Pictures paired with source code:
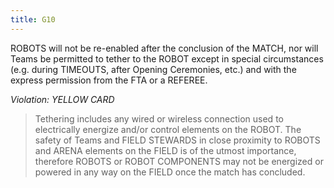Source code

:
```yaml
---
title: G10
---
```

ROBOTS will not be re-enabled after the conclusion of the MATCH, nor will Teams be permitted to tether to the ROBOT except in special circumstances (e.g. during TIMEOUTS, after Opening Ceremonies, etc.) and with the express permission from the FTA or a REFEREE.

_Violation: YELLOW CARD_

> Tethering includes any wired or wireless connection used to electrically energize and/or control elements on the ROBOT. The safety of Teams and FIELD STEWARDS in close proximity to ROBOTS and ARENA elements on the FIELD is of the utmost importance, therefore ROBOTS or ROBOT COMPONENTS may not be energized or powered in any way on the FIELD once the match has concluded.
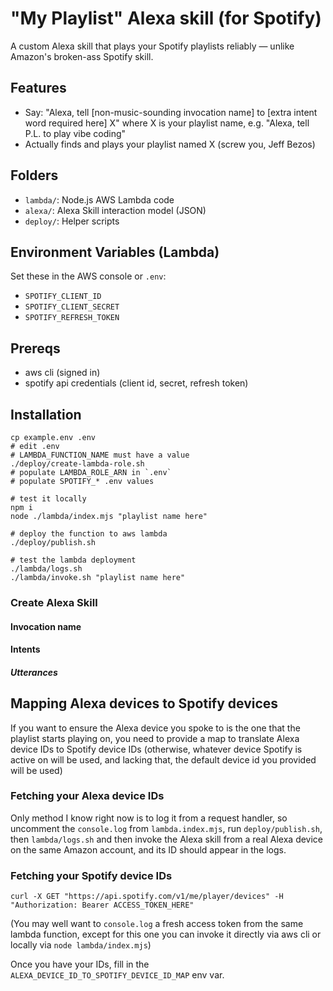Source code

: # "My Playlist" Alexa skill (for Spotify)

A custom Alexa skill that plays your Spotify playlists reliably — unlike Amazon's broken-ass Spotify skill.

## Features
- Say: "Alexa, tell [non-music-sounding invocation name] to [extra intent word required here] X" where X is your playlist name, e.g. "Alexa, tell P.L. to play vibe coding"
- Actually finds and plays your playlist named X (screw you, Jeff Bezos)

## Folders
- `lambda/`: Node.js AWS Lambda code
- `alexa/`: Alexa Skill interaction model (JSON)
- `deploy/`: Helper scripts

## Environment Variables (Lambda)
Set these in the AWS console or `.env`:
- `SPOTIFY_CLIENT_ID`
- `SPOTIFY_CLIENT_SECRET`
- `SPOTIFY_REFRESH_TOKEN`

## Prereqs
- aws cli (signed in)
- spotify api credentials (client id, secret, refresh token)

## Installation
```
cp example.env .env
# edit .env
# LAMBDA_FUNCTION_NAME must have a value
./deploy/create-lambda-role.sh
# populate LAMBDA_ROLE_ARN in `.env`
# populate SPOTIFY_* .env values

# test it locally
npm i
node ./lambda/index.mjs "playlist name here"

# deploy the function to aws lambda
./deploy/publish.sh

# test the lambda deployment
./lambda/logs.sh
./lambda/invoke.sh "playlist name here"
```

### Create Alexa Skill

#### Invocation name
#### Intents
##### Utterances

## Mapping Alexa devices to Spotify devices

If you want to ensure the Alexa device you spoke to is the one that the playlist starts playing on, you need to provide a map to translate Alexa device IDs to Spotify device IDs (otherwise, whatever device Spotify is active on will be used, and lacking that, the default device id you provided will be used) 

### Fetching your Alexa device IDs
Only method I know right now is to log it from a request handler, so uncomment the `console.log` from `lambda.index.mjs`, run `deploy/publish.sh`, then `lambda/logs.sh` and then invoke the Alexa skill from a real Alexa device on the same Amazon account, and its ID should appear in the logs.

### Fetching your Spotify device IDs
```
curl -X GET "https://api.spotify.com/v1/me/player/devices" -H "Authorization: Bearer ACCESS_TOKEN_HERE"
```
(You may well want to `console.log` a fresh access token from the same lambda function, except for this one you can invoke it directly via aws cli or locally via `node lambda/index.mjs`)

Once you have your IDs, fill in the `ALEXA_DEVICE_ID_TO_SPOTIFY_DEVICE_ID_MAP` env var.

**PROBLEM DETAILS:** Where a line above contains the word "publish", copy that line.

**SOLUTION TO THIS PROBLEM:**
./deploy/publish.sh
Only method I know right now is to log it from a request handler, so uncomment the `console.log` from `lambda.index.mjs`, run `deploy/publish.sh`, then `lambda/logs.sh` and then invoke the Alexa skill from a real Alexa device on the same Amazon account, and its ID should appear in the logs.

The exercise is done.